Mont Aigoual Weather Station – Meyrueis, France - Atlas Obscura

Mont Aigoual Weather Station

Meyrueis, France

France's highest manned weather station is the only one still inhabited by meteorologists.  


Though its 5,141-foot peak may pale in comparison to the staggering summits of the French Alps, Mount Aigoual is still worth the trip: It offers stunning views and a chance to visit France’s highest manned weather station.

The French Meteorological Service (Météo France) currently uses the the meteorological observatory that occupies the summit. It’s the only weather station in the country that meteorologists still inhabit. The French Rivers Authority and Forestry Commission built the castle-like building in 1887.

The summit is accessible by car from a variety of approaches. Cycling up is also possible. In 1987, the mountain pass was used in the Tour de France and was featured in a semi-fictional book called The Rider by Dutch authors Tim Krabbé.

During the summer, visitors can view an exhibit about weather forecasting, which contains pictures of the weather station throughout the seasons and a movie about its origins. There’s also meteorological information and equipment on display.

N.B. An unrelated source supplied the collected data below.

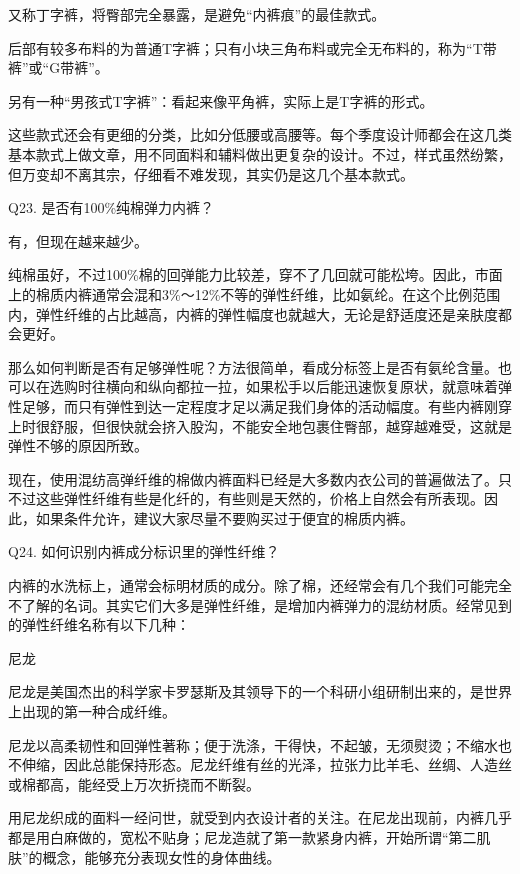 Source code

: \documentclass[12pt,UTF8]{ctexbook}
\begin{document}
又称丁字裤，将臀部完全暴露，是避免“内裤痕”的最佳款式。

后部有较多布料的为普通T字裤；只有小块三角布料或完全无布料的，称为“T带裤”或“G带裤”。

另有一种“男孩式T字裤”：看起来像平角裤，实际上是T字裤的形式。


这些款式还会有更细的分类，比如分低腰或高腰等。每个季度设计师都会在这几类基本款式上做文章，用不同面料和辅料做出更复杂的设计。不过，样式虽然纷繁，但万变却不离其宗，仔细看不难发现，其实仍是这几个基本款式。





Q23. 是否有100\%纯棉弹力内裤？


有，但现在越来越少。

纯棉虽好，不过100\%棉的回弹能力比较差，穿不了几回就可能松垮。因此，市面上的棉质内裤通常会混和3\%～12\%不等的弹性纤维，比如氨纶。在这个比例范围内，弹性纤维的占比越高，内裤的弹性幅度也就越大，无论是舒适度还是亲肤度都会更好。

那么如何判断是否有足够弹性呢？方法很简单，看成分标签上是否有氨纶含量。也可以在选购时往横向和纵向都拉一拉，如果松手以后能迅速恢复原状，就意味着弹性足够，而只有弹性到达一定程度才足以满足我们身体的活动幅度。有些内裤刚穿上时很舒服，但很快就会挤入股沟，不能安全地包裹住臀部，越穿越难受，这就是弹性不够的原因所致。

现在，使用混纺高弹纤维的棉做内裤面料已经是大多数内衣公司的普遍做法了。只不过这些弹性纤维有些是化纤的，有些则是天然的，价格上自然会有所表现。因此，如果条件允许，建议大家尽量不要购买过于便宜的棉质内裤。





Q24. 如何识别内裤成分标识里的弹性纤维？


内裤的水洗标上，通常会标明材质的成分。除了棉，还经常会有几个我们可能完全不了解的名词。其实它们大多是弹性纤维，是增加内裤弹力的混纺材质。经常见到的弹性纤维名称有以下几种：

尼龙

尼龙是美国杰出的科学家卡罗瑟斯及其领导下的一个科研小组研制出来的，是世界上出现的第一种合成纤维。

尼龙以高柔韧性和回弹性著称；便于洗涤，干得快，不起皱，无须熨烫；不缩水也不伸缩，因此总能保持形态。尼龙纤维有丝的光泽，拉张力比羊毛、丝绸、人造丝或棉都高，能经受上万次折挠而不断裂。

用尼龙织成的面料一经问世，就受到内衣设计者的关注。在尼龙出现前，内裤几乎都是用白麻做的，宽松不贴身；尼龙造就了第一款紧身内裤，开始所谓“第二肌肤”的概念，能够充分表现女性的身体曲线。
\end{document}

When the sky is clear, the station offers 360-degree views that feature the Mediterranean Sea on one side and distant mountains piercing the horizon from above a foreground of rolling hills on the others. 

Be prepared for wet, cloudy skies, though. Originally, the mountain was named “Aiqualis” which translates to “the watery one.” It’s one of the wettest places in France, and receives an average annual rainfall of over seven feet.